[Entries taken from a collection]
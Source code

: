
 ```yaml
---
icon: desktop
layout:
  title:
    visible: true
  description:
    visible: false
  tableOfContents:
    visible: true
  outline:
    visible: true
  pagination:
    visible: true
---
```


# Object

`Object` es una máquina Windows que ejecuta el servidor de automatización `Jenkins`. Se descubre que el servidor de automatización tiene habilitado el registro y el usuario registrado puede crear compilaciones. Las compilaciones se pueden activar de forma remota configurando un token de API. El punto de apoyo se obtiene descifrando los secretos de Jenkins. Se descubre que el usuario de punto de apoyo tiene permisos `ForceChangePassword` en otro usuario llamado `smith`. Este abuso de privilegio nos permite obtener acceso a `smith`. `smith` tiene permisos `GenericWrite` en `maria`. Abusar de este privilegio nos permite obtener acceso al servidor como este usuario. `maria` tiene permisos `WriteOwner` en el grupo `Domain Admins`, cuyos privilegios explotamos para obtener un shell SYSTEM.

▶ _EXERCISE AIM_
Every entry should be transcribed exactly, with nothing omitted.

▶ _COMPLETED TASK_
Source code

:
 ```yaml
---
icon: desktop
layout:
  title:
    visible: true
  description:
    visible: false
  tableOfContents:
    visible: true
  outline:
    visible: true
  pagination:
    visible: true
---
```


# Object

`Object` es una máquina Windows que ejecuta el servidor de automatización `Jenkins`. Se descubre que el servidor de automatización tiene habilitado el registro y el usuario registrado puede crear compilaciones. Las compilaciones se pueden activar de forma remota configurando un token de API. El punto de apoyo se obtiene descifrando los secretos de Jenkins. Se descubre que el usuario de punto de apoyo tiene permisos `ForceChangePassword` en otro usuario llamado `smith`. Este abuso de privilegio nos permite obtener acceso a `smith`. `smith` tiene permisos `GenericWrite` en `maria`. Abusar de este privilegio nos permite obtener acceso al servidor como este usuario. `maria` tiene permisos `WriteOwner` en el grupo `Domain Admins`, cuyos privilegios explotamos para obtener un shell SYSTEM.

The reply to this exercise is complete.